Posted 13 December 2006

A little more than a year ago, I heard Jason Fried’s “Getting Real” talk at the second Web 2.0 conference. For me, it was the most valuable part of the event, and more inspirational than anything at this year’s Web 2.0 summit. Then I read the Getting Real book, and it started me on the path to a career change. (Originally sold as a PDF book, you can now buy it that way, or as a printed book, or read it free online.)

Getting Real provided a vivid description of the way I wanted to build products, even though I couldn’t have elucidated it nearly so well—and it also put into stark relief what felt so limiting about the way Adobe builds products.
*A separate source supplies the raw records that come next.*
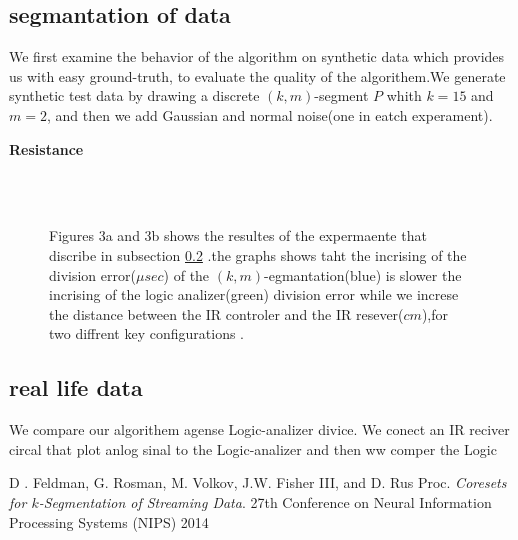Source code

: \documentclass{vldb}
\begin{document}
\subsection{segmantation of data}
We first examine the behavior of the algorithm on synthetic data which provides us with
easy ground-truth, to evaluate the quality of the algorithem.We generate synthetic test data by drawing a discrete $(k,m)$-segment $P$ whith $k=15$ and $m=2$, and then we add Gaussian and normal noise(one in eatch experament).

\textbf{Resistance}

\begin{figure}[H]
\centering
{}  \\
\\

\caption{Figures 3a and 3b shows the resultes of the expermaente that discribe in subsection \ref{IR} .the graphs shows taht the incrising of the division error($\mu sec$) of the $(k,m)$-egmantation(blue) is slower  the incrising of the logic analizer(green) division error while we increse the distance between the IR controler and the IR resever($cm$),for two diffrent key configurations .}
\end{figure}
\subsection{real life data}\label{IR}
We compare our algorithem agense Logic-analizer divice. We conect an IR reciver circal that plot anlog sinal to the Logic-analizer and then ww comper the Logic 
\medskip

\begin{thebibliography}{9}
D . Feldman, G. Rosman, M. Volkov, J.W. Fisher III, and D. Rus
Proc. 
\textit{Coresets for $k$-Segmentation of Streaming Data}. 
27th Conference on Neural Information Processing Systems (NIPS) 2014
 
\end{thebibliography}
\end{document}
It inspired me to believe that I could build products on my own, that I didn’t need to raise lots of money, and that in many ways I could accomplish more, and certainly have more fun, working with one or two partners on my own that I could at Adobe.

If you’ve been in the web applications world, 37signals and Getting Real are probably old news to you, and you can stop reading now. For the rest of you, I’ll provide a quick summary.

There’s two central, revolutionary tenets of the Getting Real philosophy:

  • Minimize everything that isn’t the real product. Forget specs, MRDs, and focus groups. Don’t try to understand the whole problem or design a comprehensive solution. Build the simplest thing that might work, for a problem that you understand. Get people using it, listen to their feedback, watch what they do, and iterate.
  • Less is more. Provide fewer features. Write less code. Do less. Most of what you’d do that is beyond the core not only doesn’t matter much, it gets in the way.

This is not academic advise; it is a philosophy that has led to several successful products at 37signals, including Basecamp, Backpack, and Campfire. There’s free trials of all of these hosted apps available, so you can see for yourself what this design philosophy results in. The apps are sparse, and occasionally I really wish for a feature that isn’t there, but I’ve still found them invaluable. And the learning curve is measured in minutes, not days.

If you care about building better software, especially for web applications, read this book. But if you work for a big company, beware: it could end your career there.